Now, 60 years later and 10 years since the last Space Shuttle flight, the first SpaceX manned flight to the International Space Station reminds us that any big accomplishment requires big risks.
Climbing on top of a huge, fiery rocket even in the year 2020 is maybe the biggest risk!
The early years of space travel directly led to some life changing inventions, like personal computers, cell phones, artificial limbs, scratch resistant lenses, memory foam and the computer mouse. Our lives were made better because of the risks those engineers and astronauts were willing to take.
This next stage of space travel is likely to bring us even more impressive technology.
But space exploration is about much more than cool inventions. It’s concrete proof that the American spirit of excellence is alive and well, this time working in a unique public-private partnership with NASA.

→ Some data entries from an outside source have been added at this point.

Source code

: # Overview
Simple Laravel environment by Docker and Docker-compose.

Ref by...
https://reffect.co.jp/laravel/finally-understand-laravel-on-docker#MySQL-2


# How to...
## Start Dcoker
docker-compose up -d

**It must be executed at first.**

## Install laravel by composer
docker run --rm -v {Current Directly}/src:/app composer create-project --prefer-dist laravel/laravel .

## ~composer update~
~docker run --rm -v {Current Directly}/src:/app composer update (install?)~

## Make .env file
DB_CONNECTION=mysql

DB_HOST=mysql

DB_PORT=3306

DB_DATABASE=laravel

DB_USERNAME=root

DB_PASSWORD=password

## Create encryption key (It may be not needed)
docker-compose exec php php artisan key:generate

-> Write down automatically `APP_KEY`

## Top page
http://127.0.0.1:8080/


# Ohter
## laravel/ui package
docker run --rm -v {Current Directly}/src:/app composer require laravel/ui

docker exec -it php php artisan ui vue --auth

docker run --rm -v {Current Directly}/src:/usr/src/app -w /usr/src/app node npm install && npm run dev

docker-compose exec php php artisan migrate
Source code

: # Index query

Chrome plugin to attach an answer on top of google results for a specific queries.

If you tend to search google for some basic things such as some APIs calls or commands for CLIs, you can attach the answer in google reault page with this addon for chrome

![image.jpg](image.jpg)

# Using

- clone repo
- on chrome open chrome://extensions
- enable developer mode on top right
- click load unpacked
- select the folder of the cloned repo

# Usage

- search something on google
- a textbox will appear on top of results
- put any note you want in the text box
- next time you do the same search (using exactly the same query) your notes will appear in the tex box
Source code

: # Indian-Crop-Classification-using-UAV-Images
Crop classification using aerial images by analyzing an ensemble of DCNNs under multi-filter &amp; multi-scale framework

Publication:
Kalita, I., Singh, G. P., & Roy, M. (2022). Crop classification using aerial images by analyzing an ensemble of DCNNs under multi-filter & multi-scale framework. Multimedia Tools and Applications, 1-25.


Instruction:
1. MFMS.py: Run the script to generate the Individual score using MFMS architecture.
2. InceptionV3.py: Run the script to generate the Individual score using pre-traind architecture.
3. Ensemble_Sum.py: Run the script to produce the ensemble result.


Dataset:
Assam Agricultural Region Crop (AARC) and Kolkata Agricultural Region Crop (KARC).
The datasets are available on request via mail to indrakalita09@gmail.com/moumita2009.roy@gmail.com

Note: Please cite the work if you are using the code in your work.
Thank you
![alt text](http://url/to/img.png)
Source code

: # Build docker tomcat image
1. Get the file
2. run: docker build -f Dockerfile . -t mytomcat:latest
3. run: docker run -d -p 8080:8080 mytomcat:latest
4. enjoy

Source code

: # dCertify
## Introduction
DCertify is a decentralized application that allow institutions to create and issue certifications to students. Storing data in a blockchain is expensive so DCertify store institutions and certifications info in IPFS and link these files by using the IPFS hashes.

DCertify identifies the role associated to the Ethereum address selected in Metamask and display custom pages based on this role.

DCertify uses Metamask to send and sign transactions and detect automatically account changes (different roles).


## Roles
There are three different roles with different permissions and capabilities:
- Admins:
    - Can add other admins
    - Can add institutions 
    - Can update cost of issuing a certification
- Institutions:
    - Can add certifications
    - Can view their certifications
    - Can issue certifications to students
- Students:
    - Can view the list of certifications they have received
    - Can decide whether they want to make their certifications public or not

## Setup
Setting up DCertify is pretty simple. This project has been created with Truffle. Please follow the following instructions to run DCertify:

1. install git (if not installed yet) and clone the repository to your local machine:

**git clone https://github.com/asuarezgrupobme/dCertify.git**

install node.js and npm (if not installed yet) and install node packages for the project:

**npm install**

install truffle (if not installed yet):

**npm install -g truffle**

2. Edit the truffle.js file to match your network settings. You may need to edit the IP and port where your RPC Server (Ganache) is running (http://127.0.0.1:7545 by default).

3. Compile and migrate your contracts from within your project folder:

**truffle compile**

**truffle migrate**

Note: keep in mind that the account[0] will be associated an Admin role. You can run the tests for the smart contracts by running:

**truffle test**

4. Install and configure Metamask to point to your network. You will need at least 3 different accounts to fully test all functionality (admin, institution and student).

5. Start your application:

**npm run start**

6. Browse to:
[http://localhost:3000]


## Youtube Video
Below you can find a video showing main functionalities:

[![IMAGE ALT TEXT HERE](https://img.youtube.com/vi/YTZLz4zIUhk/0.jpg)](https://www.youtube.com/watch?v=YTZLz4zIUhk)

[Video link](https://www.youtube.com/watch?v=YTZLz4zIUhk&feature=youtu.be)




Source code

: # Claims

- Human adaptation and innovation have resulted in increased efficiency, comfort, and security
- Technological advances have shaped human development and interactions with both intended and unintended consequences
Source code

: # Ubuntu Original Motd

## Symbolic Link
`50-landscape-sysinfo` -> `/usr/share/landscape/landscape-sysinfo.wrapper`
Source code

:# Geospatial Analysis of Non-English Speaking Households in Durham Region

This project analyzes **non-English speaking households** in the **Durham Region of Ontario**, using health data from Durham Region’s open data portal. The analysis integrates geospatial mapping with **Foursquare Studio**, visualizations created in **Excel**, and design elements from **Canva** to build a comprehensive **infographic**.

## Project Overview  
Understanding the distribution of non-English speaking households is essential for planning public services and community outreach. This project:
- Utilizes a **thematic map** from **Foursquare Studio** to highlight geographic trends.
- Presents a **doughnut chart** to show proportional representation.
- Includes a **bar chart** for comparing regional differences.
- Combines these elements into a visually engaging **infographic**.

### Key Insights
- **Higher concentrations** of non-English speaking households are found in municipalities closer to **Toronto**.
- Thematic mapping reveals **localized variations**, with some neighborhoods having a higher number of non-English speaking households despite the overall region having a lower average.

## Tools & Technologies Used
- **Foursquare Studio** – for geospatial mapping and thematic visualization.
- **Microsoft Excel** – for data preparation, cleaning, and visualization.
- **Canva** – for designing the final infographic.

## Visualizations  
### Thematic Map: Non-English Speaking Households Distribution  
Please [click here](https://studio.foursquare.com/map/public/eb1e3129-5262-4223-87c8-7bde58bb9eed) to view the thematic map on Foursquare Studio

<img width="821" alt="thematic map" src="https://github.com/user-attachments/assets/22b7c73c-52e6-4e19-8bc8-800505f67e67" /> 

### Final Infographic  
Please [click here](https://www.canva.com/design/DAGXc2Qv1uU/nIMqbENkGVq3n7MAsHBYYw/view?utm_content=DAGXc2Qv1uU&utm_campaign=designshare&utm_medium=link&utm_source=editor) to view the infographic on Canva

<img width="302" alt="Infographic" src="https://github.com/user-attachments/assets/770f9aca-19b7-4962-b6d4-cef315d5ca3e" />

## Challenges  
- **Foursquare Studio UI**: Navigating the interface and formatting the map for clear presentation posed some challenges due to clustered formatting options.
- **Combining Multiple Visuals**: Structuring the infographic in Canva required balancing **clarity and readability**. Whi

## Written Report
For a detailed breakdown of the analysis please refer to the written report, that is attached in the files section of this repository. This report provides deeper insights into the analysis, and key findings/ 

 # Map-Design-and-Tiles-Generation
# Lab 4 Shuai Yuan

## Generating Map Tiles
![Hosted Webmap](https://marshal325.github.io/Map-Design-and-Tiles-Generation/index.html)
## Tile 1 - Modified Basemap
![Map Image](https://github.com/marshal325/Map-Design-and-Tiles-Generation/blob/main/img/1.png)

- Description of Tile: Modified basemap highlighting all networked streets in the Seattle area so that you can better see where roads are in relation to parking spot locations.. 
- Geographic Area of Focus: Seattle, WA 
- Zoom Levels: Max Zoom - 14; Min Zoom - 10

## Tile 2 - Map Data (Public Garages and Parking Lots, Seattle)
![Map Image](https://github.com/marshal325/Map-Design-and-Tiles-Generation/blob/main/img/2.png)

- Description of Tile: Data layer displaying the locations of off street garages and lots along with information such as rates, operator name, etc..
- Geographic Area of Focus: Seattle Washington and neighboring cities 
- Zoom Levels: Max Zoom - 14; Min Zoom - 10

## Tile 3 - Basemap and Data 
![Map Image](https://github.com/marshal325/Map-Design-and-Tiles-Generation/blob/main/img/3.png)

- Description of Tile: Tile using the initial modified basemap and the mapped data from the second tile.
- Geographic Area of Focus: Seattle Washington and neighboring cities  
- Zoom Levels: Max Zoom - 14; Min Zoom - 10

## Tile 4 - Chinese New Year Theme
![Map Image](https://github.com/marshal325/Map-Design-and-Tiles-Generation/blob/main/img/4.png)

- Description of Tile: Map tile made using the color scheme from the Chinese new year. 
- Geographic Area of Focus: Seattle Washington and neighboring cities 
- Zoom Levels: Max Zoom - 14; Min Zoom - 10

The American drive to explore has always been defined by us taking huge risks, like traveling west in rickety horse drawn wagons or flying a single engine plane solo across the Atlantic Ocean for the first time. We still salute that pioneering spirit.
Now the men and women bringing the American space program back from the dead can reach for farther frontiers: like going back to the moon, and then to Mars.
The design, production and successful launch of a 21st Century space capsule and returning its first-stage rocket to be reused in another flight, is a tremendous accomplishment. SpaceX and NASA’s newest success ought to give us all hope and confidence to take on risk ourselves so we can live our lives on earth to the fullest right now.